Design‎ > ‎

Memory management

Manually keeping track of allocated memory and freeing it when no longer used is a tedious task for a programmer. For Zimbu we want programmers to be productive and not risk leaking memory, thus manage memory automatically.  This will add overhead, we need to find ways to keep this as small as possible.  And for time critical pieces of code manual memory management will still be available.

Different methods have been tried and the best one was kept.  Below I will first describe the current implementation and then alternatives that were tried and discarded. You can still find the code for the alternatives if you sync to 27 April 2013.

Mark and Sweep with a linked list

When a block of memory is allocated, space is reserved for a pointer at the start of it. A thread-local pointer "firstUsed" is the head of a linked list, it points to the just allocated block, and the pointer in the block links to the previous value of "firstUsed". The code looks like this:
void *p = alloc(size + sizeof(void*));
((Zoh *)p)->np = e->firstUsed;
e->firstUsed = p;
This is simple and only touches the just allocated block and a global variable, which is good for caching.  By following the linked list all allocated memory blocks can be found.  Note that there is no pointer to the previous block.  This saves space, but means that it is not possible to free an arbitrary memory block, because we cannot easily remove it from the linked list. It requires going through the list start to end, which only happens in the sweep phase.

Garbage collection takes place while the program is not executing.  This "stop-the-world" time is bad, but it cannot be avoided (see below).  We can minimize the time it takes.  There are two phases, only the first phase requires "stop-the-world":
  1. Mark all blocks that can still be reached.
  2. Sweep: go through the list and free the memory that was not marked.
To find all used memory blocks Zimbu keeps references:
  • All global variables. This includes variables in modules and the SHARED section of classes.
  • All variables used on the stack.  This includes the current object of a method, method arguments and local variables.
  • Variables used internally. This is the context for try-catch statements and pending exceptions.
This is only done for variables that point to allocated memory. They may contain pointers to other memory blocks. Zimbu figures this out at compile time and creates a table for each type of variable and where it contains a pointer, plus the type of the referenced block.  This way the garbage collector can recursively go through the pointers and find all memory actually in use.
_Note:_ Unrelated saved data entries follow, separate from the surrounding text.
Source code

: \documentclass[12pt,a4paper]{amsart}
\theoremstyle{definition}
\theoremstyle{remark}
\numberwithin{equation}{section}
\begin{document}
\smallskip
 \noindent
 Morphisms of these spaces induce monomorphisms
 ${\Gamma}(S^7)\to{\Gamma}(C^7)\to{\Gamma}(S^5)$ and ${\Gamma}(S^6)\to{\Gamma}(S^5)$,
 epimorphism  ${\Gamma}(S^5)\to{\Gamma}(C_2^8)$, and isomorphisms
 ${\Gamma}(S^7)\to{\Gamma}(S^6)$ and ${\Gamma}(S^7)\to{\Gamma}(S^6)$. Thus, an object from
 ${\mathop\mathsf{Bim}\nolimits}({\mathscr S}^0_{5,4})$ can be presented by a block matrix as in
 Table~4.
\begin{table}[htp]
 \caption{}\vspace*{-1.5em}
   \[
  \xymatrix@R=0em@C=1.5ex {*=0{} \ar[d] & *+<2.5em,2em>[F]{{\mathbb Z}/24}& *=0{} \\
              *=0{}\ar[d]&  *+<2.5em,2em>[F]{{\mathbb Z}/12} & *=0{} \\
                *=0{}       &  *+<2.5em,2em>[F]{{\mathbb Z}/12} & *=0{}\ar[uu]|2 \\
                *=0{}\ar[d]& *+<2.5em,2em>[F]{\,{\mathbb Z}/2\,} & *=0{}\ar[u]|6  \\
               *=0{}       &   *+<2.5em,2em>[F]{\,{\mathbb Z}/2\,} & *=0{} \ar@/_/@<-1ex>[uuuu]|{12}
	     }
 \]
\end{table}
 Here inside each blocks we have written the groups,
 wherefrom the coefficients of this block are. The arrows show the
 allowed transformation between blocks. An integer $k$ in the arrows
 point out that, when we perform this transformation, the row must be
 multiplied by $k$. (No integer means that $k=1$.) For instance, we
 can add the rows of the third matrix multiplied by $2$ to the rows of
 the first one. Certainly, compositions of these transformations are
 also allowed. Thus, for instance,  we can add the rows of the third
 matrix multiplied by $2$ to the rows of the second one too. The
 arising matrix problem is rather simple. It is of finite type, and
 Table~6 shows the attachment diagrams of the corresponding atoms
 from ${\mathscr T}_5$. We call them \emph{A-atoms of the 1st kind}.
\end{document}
For variables on the stack every function has a stack frame. Like what is done for variables, it contains a table of the local variables and their types. Every thread has a "topFrame" variable that points to the deepest nested function's stack frame. Since the exact location of the variables depend on the compiler the locations are computed on the first call to the function. It would be nice if this can be done at compile time, but it would require knowing exactly what the C compiler does, which is very difficult. This is the C code that Zimbu generates:
Zfo IWufo[2] = {{0,ToIUu},{0,0}}; /* the table with offsets */
void IWu(IUu *t) {
  Zsf sf;                 /* the stack frame */
 Zenv *e =ZgetEnv();     /* get the thread-local environment */
 static int sfF = 0;     /* flag indicating the table has been filled */
 if (!sfF) {
  sfF = 1;
  IWufo[0].off = (void*)&sf - (void*)&t;  /* compute offset for "t" */
 }
 sf.frof = IWufo;         /* set stack frame offset table */
 sf.prev = e->topFrame;   /* make this stack frame the top frame */
 e->topFrame = &sf;
 sf.pos=123;              /* position in the code, used for backtrace */
   /* useful code goes here */
 e->topFrame = sf.prev;   /* remove the stack frame */
 return;

The mark is stored in the lower two bits of the pointer.  These are zero at first, because memory is aligned to 32 or 64 bits. The mark toggles between "01" and "10" binary. This means there is no need to first go through all the allocated blocks and clear the bits. An unmarked pointer either has "00", when it was never marked before, or it has a previous mark, which differs from the current one.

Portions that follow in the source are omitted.